(Plain-text document sources)
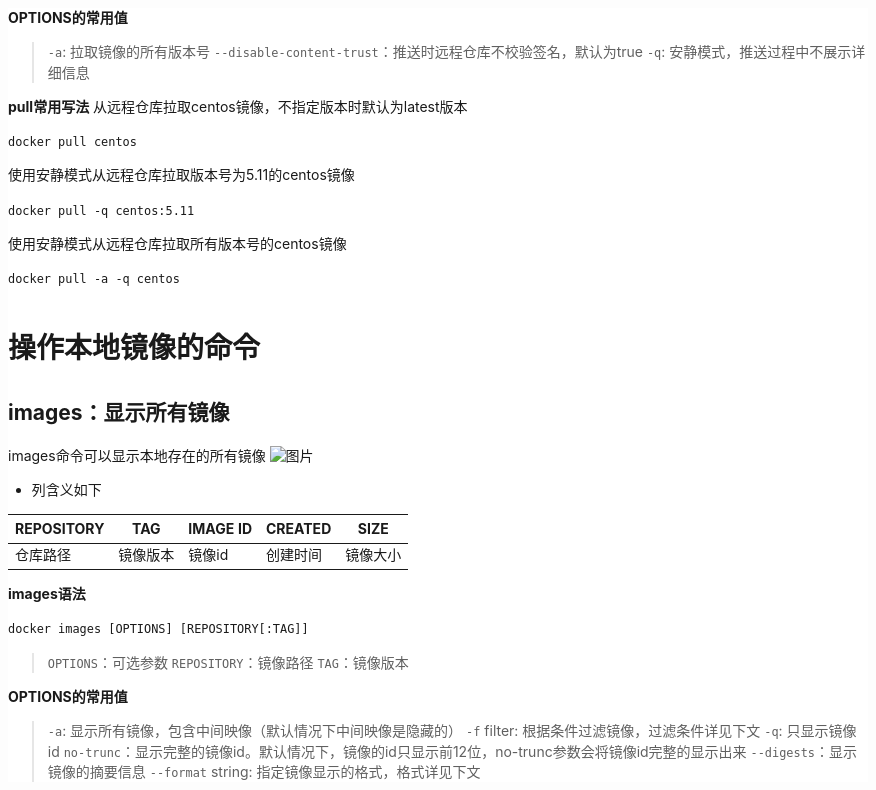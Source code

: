 **OPTIONS的常用值**

> `-a`: 拉取镜像的所有版本号
> `--disable-content-trust`：推送时远程仓库不校验签名，默认为true
> `-q`: 安静模式，推送过程中不展示详细信息

**pull常用写法**
从远程仓库拉取centos镜像，不指定版本时默认为latest版本

```
docker pull centos
```

使用安静模式从远程仓库拉取版本号为5.11的centos镜像

```
docker pull -q centos:5.11
```

使用安静模式从远程仓库拉取所有版本号的centos镜像

```
docker pull -a -q centos
```

# 操作本地镜像的命令

## images：显示所有镜像

images命令可以显示本地存在的所有镜像
![图片](https://mmbiz.qpic.cn/mmbiz_png/wibgWibeaanUngOggxNSfEfIeyricu1chtonPXYxibQFjW1A3FPxPFrduHhiamlQmYfOrEed7vSObMZbqmBibYS36eIA/640?wx_fmt=png&tp=webp&wxfrom=5&wx_lazy=1&wx_co=1)

- 列含义如下

| REPOSITORY | TAG      | IMAGE ID | CREATED  | SIZE     |
| ---------- | -------- | -------- | -------- | -------- |
| 仓库路径   | 镜像版本 | 镜像id   | 创建时间 | 镜像大小 |

**images语法**

```
docker images [OPTIONS] [REPOSITORY[:TAG]]
```

> `OPTIONS`：可选参数
> `REPOSITORY`：镜像路径
> `TAG`：镜像版本

**OPTIONS的常用值**

> `-a`: 显示所有镜像，包含中间映像（默认情况下中间映像是隐藏的）
> `-f` filter: 根据条件过滤镜像，过滤条件详见下文
> `-q`: 只显示镜像id
> `no-trunc`：显示完整的镜像id。默认情况下，镜像的id只显示前12位，no-trunc参数会将镜像id完整的显示出来
> `--digests`：显示镜像的摘要信息
> `--format` string: 指定镜像显示的格式，格式详见下文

Task objective:
Where a line of the records includes "显示所有镜像", copy it.

Task response:
## images：显示所有镜像
> `-a`: 显示所有镜像，包含中间映像（默认情况下中间映像是隐藏的）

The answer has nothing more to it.